Tag Archives: patent cases USA

Lowering Patent Litigation Costs USA

Chief  Judge Randall Rader of the U.S. Court of Appeals for the Federal Circuit  recently gave a speech in which he defined the terms “trolls” and “grasshoppers,” offered a way to  help keep them in check, and introduced a model discovery order for use in  patent cases. We’d like your thoughts on how well the proposed order is apt to  meet its dual purposes of saving costs while allowing adequate discovery. But first,  a few words about trolls, grasshoppers, and the model order.

In his  speech at the Eastern District of Texas Bench and Bar, Chief Judge Rader  defined a troll as a party that attempts to enforce a patent far beyond its  actual value or contribution to the prior art and a grasshopper as an entity that  refuses to license even the strongest patent at even the most reasonable rates.  He suggested shifting attorney fees and costs to trolls and grasshoppers upon  the filing of motions for fees and costs on the basis that the cases were  “exceptional.” See 35 U.S.C. § 285 (“The  court in exceptional cases may award reasonable attorney fees to the prevailing  party.”); see also Eon-Net LP v. Flagstar Bancorp, 2011  WL 3211512 (Fed. Cir. 2011) (holding that one of the factors leading to  awarding of sanctions under 35 U.S.C. § 285 was a history of filing nearly  identical patent suits against a plethora of diverse defendants followed by  settlement demands for amounts at a price that was far lower than cost to  defend the litigation).

Chief  Judge Rader also announced a model e-discovery order for patent litigation that  targeted email discovery in several ways as summarized below.

No  general email discovery. General document requests would not include  email or other forms of electronic correspondence.

Second  phase. Email production requests would be phased to occur after the  parties have exchanged initial disclosures and basic documentation about the  patents, prior art, accused instrumentalities, and relevant finances.

Custodians,  search terms, and time frame. Email production requests would  identify custodians, search terms, and time frame.

Five  custodians, possibly five more; costs. Each requesting party would limit  its email production requests to a total of five custodians per producing party  for all such requests. The parties could jointly agree to modify this limit  without the court’s leave. The court would consider contested requests for up  to five additional custodians per producing party upon showing a distinct need.  Parties seeking email production requests beyond those agreed by the parties or  granted by the court would bear all reasonable costs caused by such discovery (¶  10).

Five  search terms, possibly more; costs. Each email request would be  limited to five search terms per custodian per request with court to consider  five additional terms upon a showing of distinct need. Terms that narrow the  search (“AND”) wouldn’t count nor will terms that are variants of the same word  (¶ 11).

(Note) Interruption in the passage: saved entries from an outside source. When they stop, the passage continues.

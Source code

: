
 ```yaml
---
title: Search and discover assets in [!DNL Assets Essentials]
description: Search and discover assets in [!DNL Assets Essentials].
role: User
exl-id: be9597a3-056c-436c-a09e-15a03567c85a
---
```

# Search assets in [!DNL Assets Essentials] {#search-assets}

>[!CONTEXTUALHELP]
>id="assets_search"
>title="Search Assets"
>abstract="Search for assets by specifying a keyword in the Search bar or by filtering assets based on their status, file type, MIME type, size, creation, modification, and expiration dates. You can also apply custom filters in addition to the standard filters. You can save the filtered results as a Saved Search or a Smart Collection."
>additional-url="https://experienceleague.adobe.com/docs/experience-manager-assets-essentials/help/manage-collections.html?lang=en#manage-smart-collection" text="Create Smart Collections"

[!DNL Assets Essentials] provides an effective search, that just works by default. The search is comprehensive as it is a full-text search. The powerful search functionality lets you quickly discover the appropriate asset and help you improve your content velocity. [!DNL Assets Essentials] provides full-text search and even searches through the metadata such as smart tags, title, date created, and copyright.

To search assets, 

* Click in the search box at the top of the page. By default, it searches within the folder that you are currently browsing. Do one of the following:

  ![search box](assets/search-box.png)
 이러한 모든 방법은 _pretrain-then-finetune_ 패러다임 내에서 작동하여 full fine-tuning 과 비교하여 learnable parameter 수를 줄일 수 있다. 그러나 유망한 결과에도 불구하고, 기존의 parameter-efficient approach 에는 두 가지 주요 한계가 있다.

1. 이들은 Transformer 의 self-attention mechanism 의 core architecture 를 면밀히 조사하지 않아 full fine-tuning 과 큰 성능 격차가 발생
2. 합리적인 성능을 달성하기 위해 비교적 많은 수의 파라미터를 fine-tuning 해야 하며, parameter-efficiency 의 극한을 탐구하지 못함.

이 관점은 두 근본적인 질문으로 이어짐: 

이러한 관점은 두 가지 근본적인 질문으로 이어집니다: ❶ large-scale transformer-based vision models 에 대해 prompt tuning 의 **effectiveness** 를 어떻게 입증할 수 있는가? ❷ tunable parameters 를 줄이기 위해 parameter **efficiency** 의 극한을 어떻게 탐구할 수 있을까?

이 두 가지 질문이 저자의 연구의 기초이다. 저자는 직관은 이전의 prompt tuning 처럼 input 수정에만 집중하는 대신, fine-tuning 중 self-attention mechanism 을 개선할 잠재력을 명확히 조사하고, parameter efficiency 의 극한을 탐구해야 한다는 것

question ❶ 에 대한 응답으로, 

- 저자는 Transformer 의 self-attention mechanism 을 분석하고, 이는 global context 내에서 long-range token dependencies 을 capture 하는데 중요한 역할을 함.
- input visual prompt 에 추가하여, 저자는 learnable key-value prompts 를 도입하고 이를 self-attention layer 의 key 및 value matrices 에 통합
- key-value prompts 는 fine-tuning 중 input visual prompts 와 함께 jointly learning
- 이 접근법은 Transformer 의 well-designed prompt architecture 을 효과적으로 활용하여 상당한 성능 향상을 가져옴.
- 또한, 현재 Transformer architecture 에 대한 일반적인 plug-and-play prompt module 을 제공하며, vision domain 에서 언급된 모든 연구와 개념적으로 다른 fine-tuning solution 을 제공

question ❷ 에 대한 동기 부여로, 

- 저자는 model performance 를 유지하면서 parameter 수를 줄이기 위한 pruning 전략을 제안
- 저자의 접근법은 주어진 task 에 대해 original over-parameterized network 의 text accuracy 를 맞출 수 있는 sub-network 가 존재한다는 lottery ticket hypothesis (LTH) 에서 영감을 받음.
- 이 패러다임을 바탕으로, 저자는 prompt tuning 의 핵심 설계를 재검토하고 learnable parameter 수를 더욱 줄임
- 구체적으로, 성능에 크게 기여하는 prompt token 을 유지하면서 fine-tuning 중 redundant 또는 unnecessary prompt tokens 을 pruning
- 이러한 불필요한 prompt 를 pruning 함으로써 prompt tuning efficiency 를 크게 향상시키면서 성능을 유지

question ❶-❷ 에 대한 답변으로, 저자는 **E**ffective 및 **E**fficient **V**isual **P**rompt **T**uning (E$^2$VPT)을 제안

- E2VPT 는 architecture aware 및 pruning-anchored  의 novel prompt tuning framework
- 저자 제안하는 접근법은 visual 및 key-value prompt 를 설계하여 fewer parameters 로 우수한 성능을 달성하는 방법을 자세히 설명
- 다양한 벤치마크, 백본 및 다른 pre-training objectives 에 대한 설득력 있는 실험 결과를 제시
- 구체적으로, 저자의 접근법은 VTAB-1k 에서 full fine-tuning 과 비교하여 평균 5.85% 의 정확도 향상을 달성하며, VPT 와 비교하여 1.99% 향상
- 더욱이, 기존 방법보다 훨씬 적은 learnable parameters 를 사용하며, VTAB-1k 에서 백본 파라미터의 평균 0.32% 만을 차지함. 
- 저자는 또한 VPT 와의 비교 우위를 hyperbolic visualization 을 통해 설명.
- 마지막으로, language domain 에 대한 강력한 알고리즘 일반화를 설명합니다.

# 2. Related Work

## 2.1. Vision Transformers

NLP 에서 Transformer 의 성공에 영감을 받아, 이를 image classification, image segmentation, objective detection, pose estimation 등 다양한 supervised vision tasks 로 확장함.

If you  have a patent litigation practice, we’d love to hear from you on how well you  think the terms of the model order will work for your cases. Is imposing  attorney fees and costs on intransigent trolls and grasshoppers workable? Take  just a few minutes and complete the following survey; be sure to click “Done”  at the end. We’ll share the results in a future posting.

In his talk to the Eastern District of  Texas Bench and Bar, Chief Judge Rader mentioned the survey that showed that  less than 1 in 10,000 documents that were produced in discovery ever made it  onto a trial exhibit list, and he cited the Judges’ Guide to Cost-Effective  E-Discovery, which contained the results of  several surveys on cost-effective e-discovery processing techniques and tools.